/tab2dict

A tool that supports loading, retrieving, and collecting data in developing scientific software (i.e., models).

Primary LanguagePythonMIT LicenseMIT

Readme

Quick introduction

tab2dict aims to solve a common problem in developing scientific software (i.e., models): How to manage data with multiple subscripts, e.g., importing them into the model, saving them to result files, etc.
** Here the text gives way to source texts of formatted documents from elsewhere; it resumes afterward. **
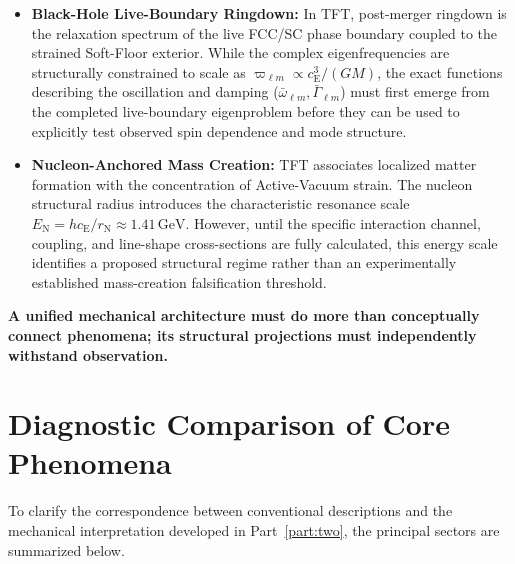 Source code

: \begin{itemize}
    \item \textbf{Black-Hole Live-Boundary Ringdown:} In TFT, post-merger ringdown is the relaxation spectrum of the live FCC/SC phase boundary coupled to the strained Soft-Floor exterior. While the complex eigenfrequencies are structurally constrained to scale as $\varpi_{\ell m} \propto c_{\mathrm E}^{3}/(GM)$, the exact functions describing the oscillation and damping ($\bar{\omega}_{\ell m}, \bar{\Gamma}_{\ell m}$) must first emerge from the completed live-boundary eigenproblem before they can be used to explicitly test observed spin dependence and mode structure.

    \item \textbf{Nucleon-Anchored Mass Creation:} TFT associates localized matter formation with the concentration of Active-Vacuum strain. The nucleon structural radius introduces the characteristic resonance scale $E_{\mathrm N} = h c_{\mathrm E}/r_{\mathrm N} \approx 1.41\,\mathrm{GeV}$. However, until the specific interaction channel, coupling, and line-shape cross-sections are fully calculated, this energy scale identifies a proposed structural regime rather than an experimentally established mass-creation falsification threshold.
\end{itemize}

\medskip
\noindent\textbf{A unified mechanical architecture must do more than conceptually connect phenomena; its structural projections must independently withstand observation.}

\section{Diagnostic Comparison of Core Phenomena}

To clarify the correspondence between conventional descriptions and the mechanical interpretation developed in Part~\ref{part:two}, the principal sectors are summarized below.

\vspace{0.5em}

\bgroup
\renewcommand{\arraystretch}{1.5}
\small
\setlength{\LTcapwidth}{\textwidth}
For example, $N_{s,bt}$ denotes the number of buildings in sector $s$ and with the type $bt$. It is an input parameter of your model. Then, using tab2dict, you can do as follows:

First, create a .xlsx or .csv file as follows to save the data:

id_sector id_building_type unit value
1 1 count 10000
1 2 count 12000
2 3 count 500
2 6 count 3000
2 7 count 200
3 3 count 300
3 4 count 2000
4 5 count 2500
5 3 count 800
5 5 count 100
5 7 count 400

Second, use the following code to import the data into the model as an instance of TabDict:

from tab2dict import TabDict

building_stock = TabDict.from_file("Data_BuildingStock.xlsx")

Third, create a model-specific class by inheriting the TabKey class provided by tab2dict, with all the relevant id_xxx as its attributes.
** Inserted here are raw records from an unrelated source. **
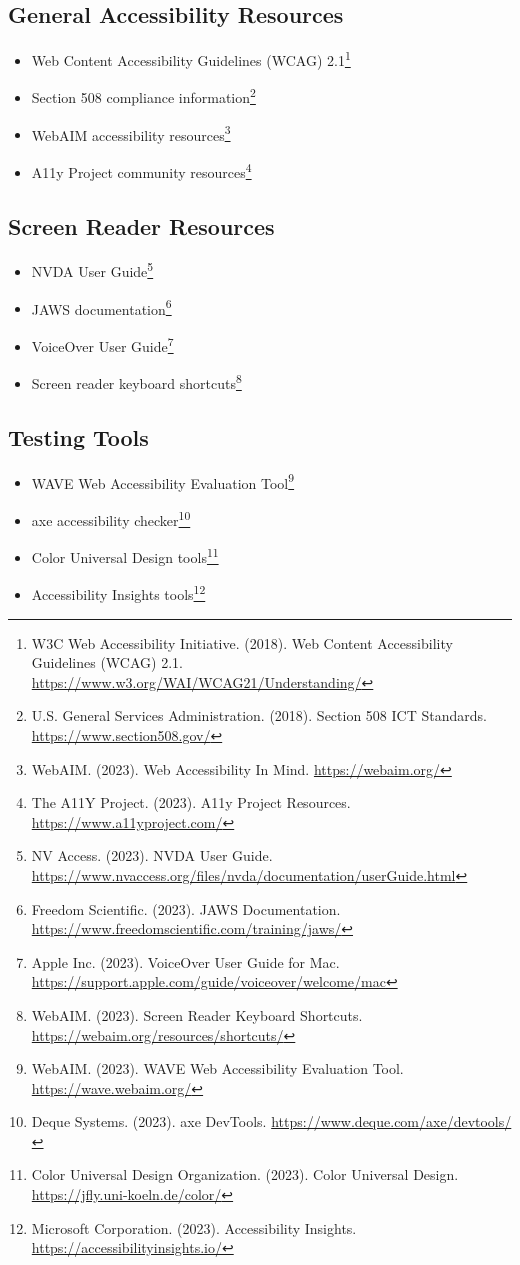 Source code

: \subsection{General Accessibility Resources}
\begin{itemize}
\item Web Content Accessibility Guidelines (WCAG) 2.1\footnote{W3C Web Accessibility Initiative. (2018). Web Content Accessibility Guidelines (WCAG) 2.1. \url{https://www.w3.org/WAI/WCAG21/Understanding/}}
\item Section 508 compliance information\footnote{U.S. General Services Administration. (2018). Section 508 ICT Standards. \url{https://www.section508.gov/}}
\item WebAIM accessibility resources\footnote{WebAIM. (2023). Web Accessibility In Mind. \url{https://webaim.org/}}
\item A11y Project community resources\footnote{The A11Y Project. (2023). A11y Project Resources. \url{https://www.a11yproject.com/}}
\end{itemize}

\subsection{Screen Reader Resources}
\begin{itemize}
\item NVDA User Guide\footnote{NV Access. (2023). NVDA User Guide. \url{https://www.nvaccess.org/files/nvda/documentation/userGuide.html}}
\item JAWS documentation\footnote{Freedom Scientific. (2023). JAWS Documentation. \url{https://www.freedomscientific.com/training/jaws/}}
\item VoiceOver User Guide\footnote{Apple Inc. (2023). VoiceOver User Guide for Mac. \url{https://support.apple.com/guide/voiceover/welcome/mac}}
\item Screen reader keyboard shortcuts\footnote{WebAIM. (2023). Screen Reader Keyboard Shortcuts. \url{https://webaim.org/resources/shortcuts/}}
\end{itemize}

\subsection{Testing Tools}
\begin{itemize}
\item WAVE Web Accessibility Evaluation Tool\footnote{WebAIM. (2023). WAVE Web Accessibility Evaluation Tool. \url{https://wave.webaim.org/}}
\item axe accessibility checker\footnote{Deque Systems. (2023). axe DevTools. \url{https://www.deque.com/axe/devtools/}}
\item Color Universal Design tools\footnote{Color Universal Design Organization. (2023). Color Universal Design. \url{https://jfly.uni-koeln.de/color/}}
\item Accessibility Insights tools\footnote{Microsoft Corporation. (2023). Accessibility Insights. \url{https://accessibilityinsights.io/}}
\end{itemize}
from typing import Optional
from tab2dict import TabKey

class BuildingTabKey(TabKey):
    def __init__(
        self,
        id_sector: Optional[int] = None,
        id_building_type: Optional[int] = None,
        time_year: Optional[int] = None,
    ):
        self.id_sector = id_sector
        self.id_building_type = id_building_type
        self.time_year = time_year

Fourth, create an instance of the BuildingTabKey class to get data from the building_stock.

tkey = BuildingTabKey(id_sector=1, id_building_type=2)
a = building_stock.get_item(tkey) # -> 12000

There are two main advantages of using tab2dict:

  • As implied by the name, TabDict use dict to save data. So, the speed of get_item() is fast. But of course, the input data will all be loaded and take some space in the memory.
  • It allows the users to adapt the input tables relatively freely (e.g., adding or removing index columns) with limited changes in the code. This is a good feature especially useful in the agent-based models. Because each agent can be assigned with its own tabkey, knowing all the id_xxx more than necessary for individual tables or tabdicts. Then there can be no necessary changes in the code when one more "subscript (id_xxx column)" is added to a parameter in is input table.

You can find more detailed introduction in the following sections as well as in the test folder of the project. Hope tab2dict can make your life easier in developing models!

Getting started

Most functions of tab2dict are clearly shown in the test files. Below is a quick introduction of the main points.

TabDict

There are three types of predefined input tables that can be loaded and converted to TabDict instances:

  • "ID" tables named as "ID_XXX"
  • "Relation" tables named as "Relation_XXX"
  • "Data" tables named as "Data_XXX"

In each type of tables, the column names must follow the convention shown in the examples below:

First, in the "ID" tables:

  • The name of the first column must start with id_, e.g., id_sector or id_building_type.
  • The name of the second column must be name.

Example: ID_Sector.xlsx

id_sector name
1 residential
2 manufacturing
3 retail
4 hotel and restaurant
5 public administration

Example: ID_BuildingType.xlsx

id_building_type name
1 single family house
2 multiple family house
3 office
4 Shopping mall
5 accommodation and restaurant buildings
6 production buildings
7 other buildings

Second, in the "Relation" tables:

  • There can only be two columns, showing the relation between the two indexes.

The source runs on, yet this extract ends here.